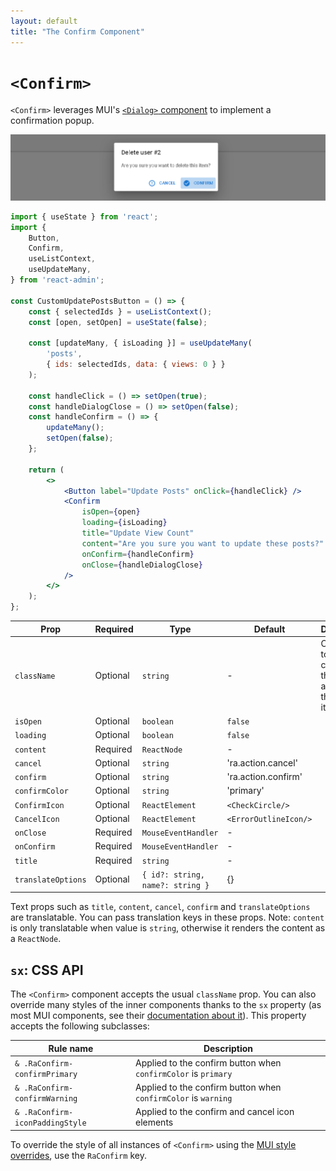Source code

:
 ```yaml
---
layout: default
title: "The Confirm Component"
---
```


# `<Confirm>`

`<Confirm>` leverages MUI's [`<Dialog>` component](https://mui.com/components/dialogs) to implement a confirmation popup.

![Confirm dialog](./img/confirm-dialog.png)

```jsx
import { useState } from 'react';
import {
    Button,
    Confirm,
    useListContext,
    useUpdateMany,
} from 'react-admin';

const CustomUpdatePostsButton = () => {
    const { selectedIds } = useListContext();
    const [open, setOpen] = useState(false);

    const [updateMany, { isLoading }] = useUpdateMany(
        'posts',
        { ids: selectedIds, data: { views: 0 } }
    );

    const handleClick = () => setOpen(true);
    const handleDialogClose = () => setOpen(false);
    const handleConfirm = () => {
        updateMany();
        setOpen(false);
    };

    return (
        <>
            <Button label="Update Posts" onClick={handleClick} />
            <Confirm
                isOpen={open}
                loading={isLoading}
                title="Update View Count"
                content="Are you sure you want to update these posts?"
                onConfirm={handleConfirm}
                onClose={handleDialogClose}
            />
        </>
    );
};
```

| Prop               | Required | Type                             | Default               | Description                                                    |
|--------------------|----------|----------------------------------|-----------------------|----------------------------------------------------------------|
| `className`        | Optional | `string`                         | -                     | Class name to customize the look and feel of the dialog itself |
| `isOpen`           | Optional | `boolean`                        | `false`               |                                                                |
| `loading`          | Optional | `boolean`                        | `false`               |                                                                |
| `content`          | Required | `ReactNode`                      | -                     |                                                                |
| `cancel`           | Optional | `string`                         | 'ra.action.cancel'    |                                                                |
| `confirm`          | Optional | `string`                         | 'ra.action.confirm'   |                                                                |
| `confirmColor`     | Optional | `string`                         | 'primary'             |                                                                |
| `ConfirmIcon`      | Optional | `ReactElement`                   | `<CheckCircle/>`      |                                                                |
| `CancelIcon`       | Optional | `ReactElement`                   | `<ErrorOutlineIcon/>` |                                                                |
| `onClose`          | Required | `MouseEventHandler`              | -                     |                                                                |
| `onConfirm`        | Required | `MouseEventHandler`              | -                     |                                                                |
| `title`            | Required | `string`                         | -                     |                                                                |
| `translateOptions` | Optional | `{ id?: string, name?: string }` | {}                    |                                                                |

Text props such as `title`, `content`, `cancel`, `confirm` and `translateOptions` are translatable. You can pass translation keys in these props. Note: `content` is only translatable when value is `string`, otherwise it renders the content as a `ReactNode`.

## `sx`: CSS API

The `<Confirm>` component accepts the usual `className` prop. You can also override many styles of the inner components thanks to the `sx` property (as most MUI components, see their [documentation about it](https://mui.com/customization/how-to-customize/#overriding-nested-component-styles)). This property accepts the following subclasses:

| Rule name                       | Description                                                    |
|---------------------------------|----------------------------------------------------------------|
| `& .RaConfirm-confirmPrimary`   | Applied to the confirm button when `confirmColor` is `primary` |
| `& .RaConfirm-confirmWarning`   | Applied to the confirm button when `confirmColor` is `warning` |
| `& .RaConfirm-iconPaddingStyle` | Applied to the confirm and cancel icon elements                |

To override the style of all instances of `<Confirm>` using the [MUI style overrides](https://mui.com/customization/globals/#css), use the `RaConfirm` key.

TASK BRIEF:
A count is all that should be returned: the number of lines in these records containing the string "setOpen".

EXPECTED ANSWER:
4